Figure 1.13. Basis functions learned by the sparse coding algorithm. All were normalized, with zero always represented by the same gray level. Reproduced with permission from Olshausen and Field (1997). Copyright 1997 Elsevier.

The second model (Bell and Sejnowski 1997) was proposed based on the independent component analysis (ICA) principle. ICA is an approach to solving the blind source separation (BSS) problem (figure 1.14). In natural image statistics, let X={xi∣i=1,…,N} represent N independent source signals forming a column vector, Y={y1,yi,…∣i=1,…,M} representing M image patches also forming a column vector, and W is the mixing matrix of N × M dimensions. The BSS problem is to invert the measurement Y={yj∣j=1,…,M},

Y=WX,M⩾N,(1.18)

for both W and X subject to uncertainties in amplitudes and permutations of independent source signals. ICA helps us find the basis components X={xi∣i=1,…,N} which have representative features of image patches.

Figure 1.14. ICA to find both embedded independent components and the mixing matrix that blends the independent components.

The premise of ICA is based on statistical independence among hidden data sources. In information theory (see appendix A for more details), we use the mutual information to measure the relationship between two signals. Let H(X) and H(Y) represent the self-information, which solely depend on the probability density functions of X and Y, respectively. H(X, Y) is the joint information, which represents the amount of information generated when X and Y occur together. I(X, Y) is the mutual information that is the information we have when a certain X or Y is known (figure 1.15). For example, if we know the information about Y, we only need to have the amount of H(X) − I(X, Y) information to determine X completely. When two signals are independent, the mutual information is zero (Chechile 2005).

Figure 1.15. Joint information determined by the signal information H(X) and H(Y) as well as mutual information I(X,Y).

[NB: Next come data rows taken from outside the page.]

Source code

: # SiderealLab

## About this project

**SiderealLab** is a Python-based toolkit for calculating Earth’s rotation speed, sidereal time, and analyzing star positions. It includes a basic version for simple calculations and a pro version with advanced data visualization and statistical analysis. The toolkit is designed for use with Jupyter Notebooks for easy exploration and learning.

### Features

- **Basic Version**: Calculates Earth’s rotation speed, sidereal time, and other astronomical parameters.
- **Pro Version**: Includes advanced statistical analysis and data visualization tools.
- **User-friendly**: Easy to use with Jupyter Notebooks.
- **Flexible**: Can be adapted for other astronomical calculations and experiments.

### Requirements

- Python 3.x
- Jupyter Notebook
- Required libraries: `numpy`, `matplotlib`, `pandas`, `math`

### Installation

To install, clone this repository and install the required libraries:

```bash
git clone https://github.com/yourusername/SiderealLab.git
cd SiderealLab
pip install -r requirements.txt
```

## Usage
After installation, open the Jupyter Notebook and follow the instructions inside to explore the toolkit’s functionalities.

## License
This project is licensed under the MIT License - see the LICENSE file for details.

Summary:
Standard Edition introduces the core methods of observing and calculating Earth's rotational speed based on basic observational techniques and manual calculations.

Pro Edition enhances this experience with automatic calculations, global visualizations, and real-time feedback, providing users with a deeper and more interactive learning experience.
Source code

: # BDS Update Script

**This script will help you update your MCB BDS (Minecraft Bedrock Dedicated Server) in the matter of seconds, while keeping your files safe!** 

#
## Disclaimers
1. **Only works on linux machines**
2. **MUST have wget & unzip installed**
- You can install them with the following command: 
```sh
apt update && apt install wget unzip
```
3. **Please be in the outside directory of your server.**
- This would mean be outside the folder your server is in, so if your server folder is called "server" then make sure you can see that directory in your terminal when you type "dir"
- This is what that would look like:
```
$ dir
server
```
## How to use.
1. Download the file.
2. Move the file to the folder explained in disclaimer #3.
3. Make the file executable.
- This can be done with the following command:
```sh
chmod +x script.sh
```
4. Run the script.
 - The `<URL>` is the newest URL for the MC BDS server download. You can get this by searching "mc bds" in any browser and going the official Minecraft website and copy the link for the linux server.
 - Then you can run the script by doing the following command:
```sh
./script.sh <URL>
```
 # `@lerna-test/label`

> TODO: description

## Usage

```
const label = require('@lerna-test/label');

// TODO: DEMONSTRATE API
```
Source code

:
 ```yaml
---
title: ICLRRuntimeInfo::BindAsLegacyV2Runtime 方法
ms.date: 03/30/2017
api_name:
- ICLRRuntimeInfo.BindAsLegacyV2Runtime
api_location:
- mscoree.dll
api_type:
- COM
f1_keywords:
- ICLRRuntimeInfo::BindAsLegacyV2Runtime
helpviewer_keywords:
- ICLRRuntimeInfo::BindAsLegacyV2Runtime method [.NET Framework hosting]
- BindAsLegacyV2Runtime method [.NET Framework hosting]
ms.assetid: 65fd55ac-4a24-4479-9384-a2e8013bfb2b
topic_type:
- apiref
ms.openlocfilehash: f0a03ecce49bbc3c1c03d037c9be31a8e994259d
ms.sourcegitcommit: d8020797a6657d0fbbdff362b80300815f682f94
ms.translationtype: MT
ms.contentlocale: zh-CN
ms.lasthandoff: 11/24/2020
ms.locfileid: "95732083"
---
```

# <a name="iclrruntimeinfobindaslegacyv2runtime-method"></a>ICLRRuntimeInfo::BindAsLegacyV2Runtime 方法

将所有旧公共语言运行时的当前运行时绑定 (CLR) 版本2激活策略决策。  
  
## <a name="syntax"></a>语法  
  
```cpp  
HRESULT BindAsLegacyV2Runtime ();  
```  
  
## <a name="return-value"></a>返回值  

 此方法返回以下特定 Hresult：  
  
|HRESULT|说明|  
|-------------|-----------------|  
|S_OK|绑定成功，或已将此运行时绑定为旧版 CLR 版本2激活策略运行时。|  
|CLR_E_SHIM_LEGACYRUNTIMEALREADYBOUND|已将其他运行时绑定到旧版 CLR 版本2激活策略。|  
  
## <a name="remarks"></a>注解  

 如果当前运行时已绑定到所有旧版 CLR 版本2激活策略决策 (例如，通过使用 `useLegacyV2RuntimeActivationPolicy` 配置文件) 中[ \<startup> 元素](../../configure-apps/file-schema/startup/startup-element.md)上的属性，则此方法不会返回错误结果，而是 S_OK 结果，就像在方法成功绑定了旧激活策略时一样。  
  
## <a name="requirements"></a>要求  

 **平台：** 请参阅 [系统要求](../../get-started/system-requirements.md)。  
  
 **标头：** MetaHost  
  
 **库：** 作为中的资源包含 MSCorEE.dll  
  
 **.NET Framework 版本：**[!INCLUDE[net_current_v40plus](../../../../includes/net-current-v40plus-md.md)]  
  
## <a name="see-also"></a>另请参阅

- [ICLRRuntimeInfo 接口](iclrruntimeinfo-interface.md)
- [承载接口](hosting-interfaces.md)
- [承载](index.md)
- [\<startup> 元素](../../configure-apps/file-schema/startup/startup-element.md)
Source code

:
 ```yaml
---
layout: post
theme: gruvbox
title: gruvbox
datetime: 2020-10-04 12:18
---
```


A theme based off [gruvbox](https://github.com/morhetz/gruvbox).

We consider the ICA operation as a system, Y as the input and X as the output. When the output information of the system reaches its maximum, it indicates the minimum mutual information between output components. That is to say, the output components are as independent of each other as possible, since any non-trivial linear combination will compromise data independency. This is a simplified description of the infomax principle.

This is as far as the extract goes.